*** Opening of DATA FOR THIS EXERCISE ***

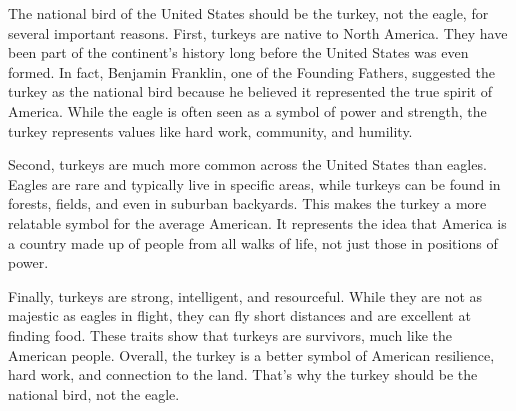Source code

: \documentclass[12pt]{article}
\begin{document}
\begin{tcolorbox}[colframe=black!60, colback=white, 
coltitle=black, colbacktitle=black!15, fonttitle=\bfseries\Large, 
title=Text: America's National Bird, halign title=center, left=10pt, right=10pt, top=10pt, bottom=15pt]
The national bird of the United States should be the turkey, not the eagle, for several important reasons. First, turkeys are native to North America. They have been part of the continent’s history long before the United States was even formed. In fact, Benjamin Franklin, one of the Founding Fathers, suggested the turkey as the national bird because he believed it represented the true spirit of America. While the eagle is often seen as a symbol of power and strength, the turkey represents values like hard work, community, and humility.

Second, turkeys are much more common across the United States than eagles. Eagles are rare and typically live in specific areas, while turkeys can be found in forests, fields, and even in suburban backyards. This makes the turkey a more relatable symbol for the average American. It represents the idea that America is a country made up of people from all walks of life, not just those in positions of power.

Finally, turkeys are strong, intelligent, and resourceful. While they are not as majestic as eagles in flight, they can fly short distances and are excellent at finding food. These traits show that turkeys are survivors, much like the American people. Overall, the turkey is a better symbol of American resilience, hard work, and connection to the land. That’s why the turkey should be the national bird, not the eagle.

 
\end{tcolorbox}

\vspace{2cm}

\vspace{1em}
\end{document}
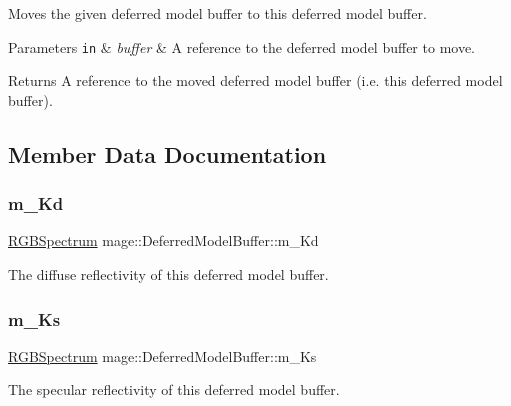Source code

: Moves the given deferred model buffer to this deferred model buffer.


\begin{DoxyParams}[1]{Parameters}
\mbox{\tt in}  & {\em buffer} & A reference to the deferred model buffer to move. \\
\hline
\end{DoxyParams}
\begin{DoxyReturn}{Returns}
A reference to the moved deferred model buffer (i.\+e. this deferred model buffer). 
\end{DoxyReturn}


\subsection{Member Data Documentation}
\hypertarget{structmage_1_1_deferred_model_buffer_aea013f9eb8c80ef6e3f83702286a12fa}{}\label{structmage_1_1_deferred_model_buffer_aea013f9eb8c80ef6e3f83702286a12fa} 
\subsubsection{\texorpdfstring{m\+\_\+\+Kd}{m\_Kd}}
{\footnotesize\ttfamily \hyperlink{structmage_1_1_r_g_b_spectrum}{R\+G\+B\+Spectrum} mage\+::\+Deferred\+Model\+Buffer\+::m\+\_\+\+Kd}

The diffuse reflectivity of this deferred model buffer. \hypertarget{structmage_1_1_deferred_model_buffer_acff69877b5817d1d531cd9e1983e44d2}{}\label{structmage_1_1_deferred_model_buffer_acff69877b5817d1d531cd9e1983e44d2} 
\subsubsection{\texorpdfstring{m\+\_\+\+Ks}{m\_Ks}}
{\footnotesize\ttfamily \hyperlink{structmage_1_1_r_g_b_spectrum}{R\+G\+B\+Spectrum} mage\+::\+Deferred\+Model\+Buffer\+::m\+\_\+\+Ks}

The specular reflectivity of this deferred model buffer. \hypertarget{structmage_1_1_deferred_model_buffer_afbc02a46c53b9c3f6b2f7cd9149b918d}{}\label{structmage_1_1_deferred_model_buffer_afbc02a46c53b9c3f6b2f7cd9149b918d} 
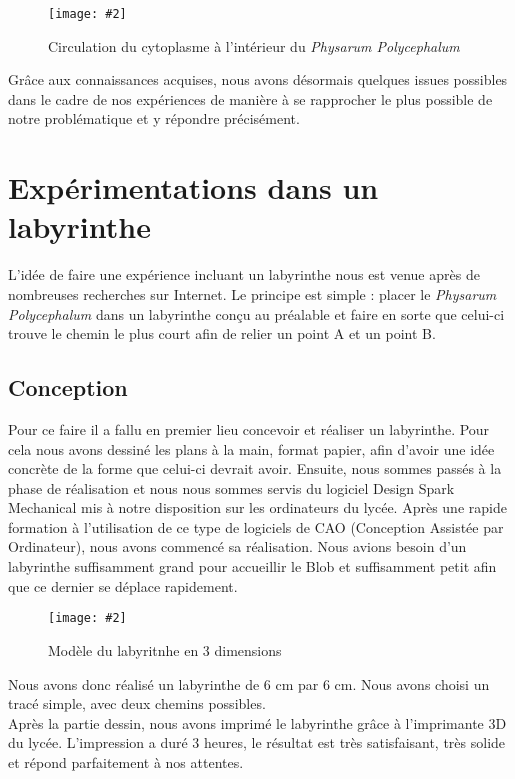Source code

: \documentclass[]{report}
\newcommand{\includeimage}[2][]{%
\imgsrc{#2}
\begin{latexonly}
    \texttt{[image: \#2]}
\end{latexonly}
}
\theoremstyle{definition}
\begin{document}
\begin{figure}[H]
    \centering
    \includeimage[height=5cm]{sang-blob.JPG}
    \caption{Circulation du cytoplasme à l'intérieur du \textit{Physarum Polycephalum}}
\end{figure}

{Grâce aux connaissances acquises, nous avons désormais quelques issues possibles dans le cadre de nos expériences de manière à se rapprocher le plus possible de notre problématique et y répondre précisément.}

\section{Expérimentations dans un labyrinthe}

{L’idée de faire une expérience incluant un labyrinthe nous est venue après de nombreuses recherches sur Internet. Le principe est simple : placer le \textit{Physarum Polycephalum} dans un labyrinthe conçu au préalable et faire en sorte que celui-ci trouve le chemin le plus court afin de relier un point A et un point B.}

\subsection{Conception}

{Pour ce faire il a fallu en premier lieu concevoir et réaliser un labyrinthe. 
Pour cela nous avons dessiné les plans à la main, format papier, afin d’avoir une idée concrète de la forme que celui-ci devrait avoir. Ensuite, nous sommes passés à la phase de réalisation et nous nous sommes servis du logiciel Design Spark Mechanical mis à notre disposition sur les ordinateurs du lycée. Après une rapide formation à l’utilisation de ce type de logiciels de CAO (Conception Assistée par Ordinateur), nous avons commencé sa réalisation. 
Nous avions besoin d’un labyrinthe suffisamment grand pour accueillir le Blob et suffisamment petit afin que ce dernier se déplace rapidement. }

\begin{figure}[H]
    \centering
    \includeimage[height=5cm]{labyrinthe.png}
    \caption{Modèle du labyritnhe en 3 dimensions}
\end{figure}

{Nous avons donc réalisé un labyrinthe de 6 cm par 6 cm. Nous avons choisi un tracé simple, avec deux chemins possibles. }\\
{Après la partie dessin, nous avons imprimé le labyrinthe grâce à l’imprimante 3D du lycée. L’impression a duré 3 heures, le résultat est très satisfaisant, très solide et répond parfaitement à nos attentes. }
\end{document}
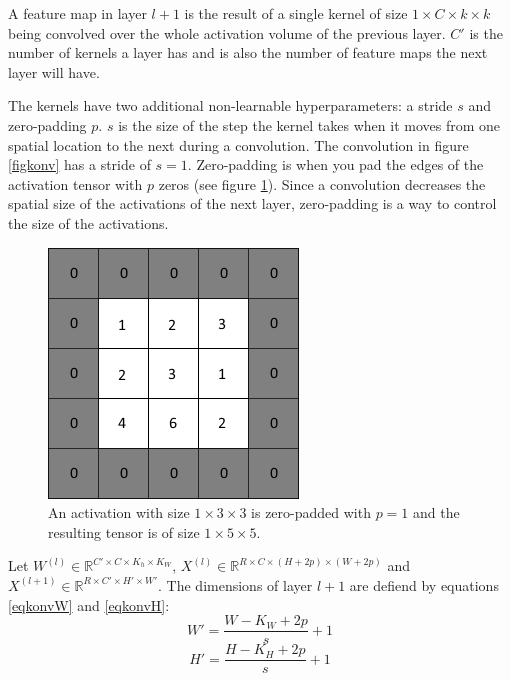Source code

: \documentclass[a4paper,11pt,twoside]{article}
\begin{document}
A feature map in layer $l+1$ is the result of a single kernel of size $1 \times C  \times k\times k$ being convolved over the whole activation volume of the previous layer. $C'$ is the number of kernels a layer has and is also the number of feature maps the next layer will have. \cite{cs231n} \cite{convmath}

The kernels have two additional non-learnable hyperparameters: a stride $s$ and zero-padding $p$. $s$ is the size of the step the kernel takes when it moves from one spatial location to the next during a convolution. The convolution in figure \ref{figkonv} has a stride of $s = 1$. Zero-padding is when you pad the edges of the activation tensor with $p$ zeros (see figure \ref{figzeropad}). Since a convolution decreases the spatial size of the activations of the next layer, zero-padding is a way to control the size of the activations. \cite{cs231n} \cite{convmath} \cite{convarithmetic}

\begin{figure}[h]
	\centering
  		\includegraphics[scale=0.7]{zeropadding.png}
  	\caption{An activation with size $1 \times 3 \times 3$ is zero-padded with $p=1$ and the resulting tensor is of size $1 \times 5 \times 5$.} \label{figzeropad}
\end{figure}

Let $W^{(l)} \in \mathbb{R}^{C' \times C  \times K_h \times K_W}$, $X^{(l)} \in \mathbb{R}^{R \times C  \times (H+2p) \times (W+2p)}$ and $X^{(l+1)} \in \mathbb{R}^{R \times C'  \times H' \times W'}$. The dimensions of layer $l+1$ are defiend by equations \eqref{eqkonvW} and \eqref{eqkonvH}: \cite{cs231n} \cite{convmath} \cite{convarithmetic}
\begin{equation}\label{eqkonvW}
W' = \frac{W-K_W+2p}{s} +1
\end{equation}
\begin{equation}\label{eqkonvH}
H' = \frac{H-K_H+2p}{s} +1
\end{equation}
\end{document}
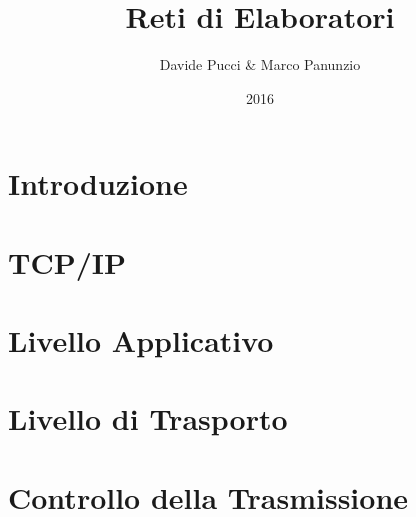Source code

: 

\title{Reti di Elaboratori}
\author{Davide Pucci \& Marco Panunzio}
\date{2016}



\maketitle

\tableofcontents

\chapter{Introduzione}


\chapter{TCP/IP}


\chapter{Livello Applicativo}


\chapter{Livello di Trasporto}


\chapter{Controllo della Trasmissione}


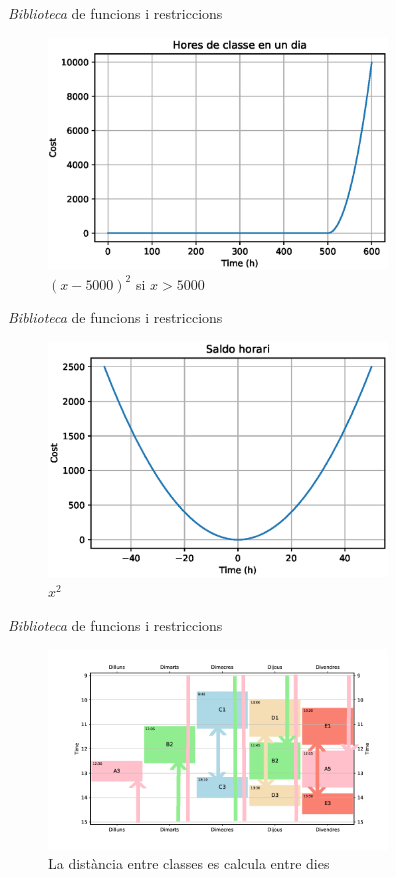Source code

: \documentclass[twocolumn]{beamer}
\begin{document}
\begin{frame}{\textit{Biblioteca} de funcions i restriccions}
\begin{figure}
	\includegraphics[width=9cm]{hores_dia}
	\caption{$(x-5000)^2$ si $x>5000$}
\end{figure}
\end{frame}

\begin{frame}{\textit{Biblioteca} de funcions i restriccions}
\begin{figure}
	\includegraphics[width=9cm]{saldo}
	\caption{$x^2$}
\end{figure}
\end{frame}

\begin{frame}{\textit{Biblioteca} de funcions i restriccions}
\begin{figure}
	\includegraphics[width=9cm]{../plots/llibreria_funcs/horari}
	\caption{La distància entre classes es calcula entre dies}
\end{figure}
\end{frame}
\end{document}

*** Close of DATA FOR THIS EXERCISE ***

**PROBLEM REQUIREMENTS:**
Your reply should consist of one number: how many lines above contain the word "tcolorbox".

**SOLUTION BELOW:**
2